▶ **Directions**:
Output range, inclusive: from the line containing "- *Type:* java.lang.String" to the line containing "- *Type:* java.util.List<java.lang.String>". Restate those lines from the data below word for word and only those.

Data items
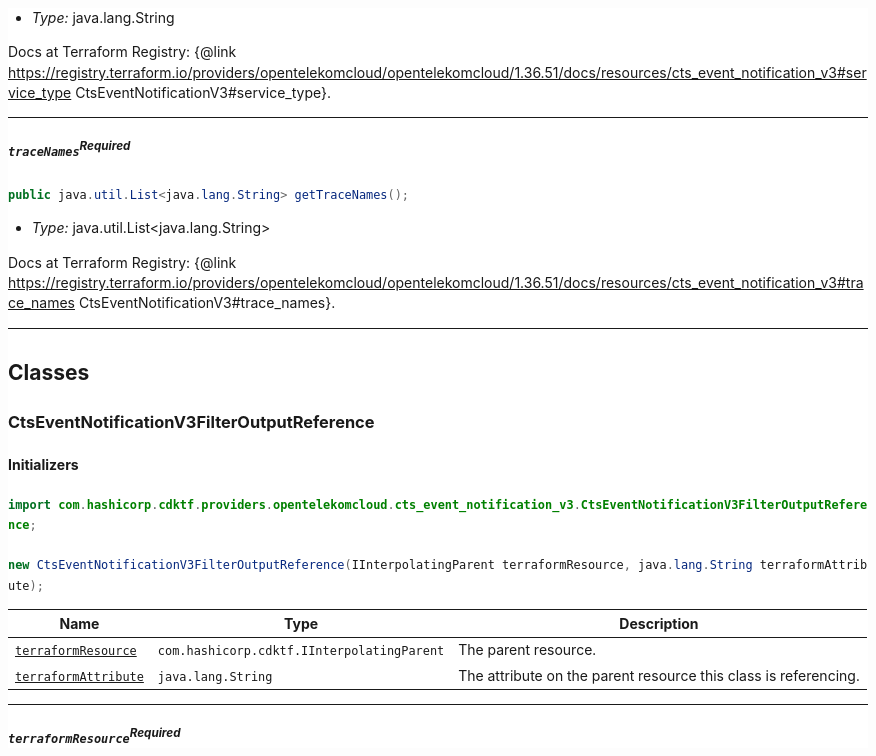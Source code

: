 - *Type:* java.lang.String

Docs at Terraform Registry: {@link https://registry.terraform.io/providers/opentelekomcloud/opentelekomcloud/1.36.51/docs/resources/cts_event_notification_v3#service_type CtsEventNotificationV3#service_type}.

---

##### `traceNames`<sup>Required</sup> <a name="traceNames" id="@cdktf/provider-opentelekomcloud.ctsEventNotificationV3.CtsEventNotificationV3Operations.property.traceNames"></a>

```java
public java.util.List<java.lang.String> getTraceNames();
```

- *Type:* java.util.List<java.lang.String>

Docs at Terraform Registry: {@link https://registry.terraform.io/providers/opentelekomcloud/opentelekomcloud/1.36.51/docs/resources/cts_event_notification_v3#trace_names CtsEventNotificationV3#trace_names}.

---

## Classes <a name="Classes" id="Classes"></a>

### CtsEventNotificationV3FilterOutputReference <a name="CtsEventNotificationV3FilterOutputReference" id="@cdktf/provider-opentelekomcloud.ctsEventNotificationV3.CtsEventNotificationV3FilterOutputReference"></a>

#### Initializers <a name="Initializers" id="@cdktf/provider-opentelekomcloud.ctsEventNotificationV3.CtsEventNotificationV3FilterOutputReference.Initializer"></a>

```java
import com.hashicorp.cdktf.providers.opentelekomcloud.cts_event_notification_v3.CtsEventNotificationV3FilterOutputReference;

new CtsEventNotificationV3FilterOutputReference(IInterpolatingParent terraformResource, java.lang.String terraformAttribute);
```

| **Name** | **Type** | **Description** |
| --- | --- | --- |
| <code><a href="#@cdktf/provider-opentelekomcloud.ctsEventNotificationV3.CtsEventNotificationV3FilterOutputReference.Initializer.parameter.terraformResource">terraformResource</a></code> | <code>com.hashicorp.cdktf.IInterpolatingParent</code> | The parent resource. |
| <code><a href="#@cdktf/provider-opentelekomcloud.ctsEventNotificationV3.CtsEventNotificationV3FilterOutputReference.Initializer.parameter.terraformAttribute">terraformAttribute</a></code> | <code>java.lang.String</code> | The attribute on the parent resource this class is referencing. |

---

##### `terraformResource`<sup>Required</sup> <a name="terraformResource" id="@cdktf/provider-opentelekomcloud.ctsEventNotificationV3.CtsEventNotificationV3FilterOutputReference.Initializer.parameter.terraformResource"></a>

▶ **Worked solution**:
: - *Type:* java.lang.String

Docs at Terraform Registry: {@link https://registry.terraform.io/providers/opentelekomcloud/opentelekomcloud/1.36.51/docs/resources/cts_event_notification_v3#service_type CtsEventNotificationV3#service_type}.

---

##### `traceNames`<sup>Required</sup> <a name="traceNames" id="@cdktf/provider-opentelekomcloud.ctsEventNotificationV3.CtsEventNotificationV3Operations.property.traceNames"></a>

```java
public java.util.List<java.lang.String> getTraceNames();
```

- *Type:* java.util.List<java.lang.String>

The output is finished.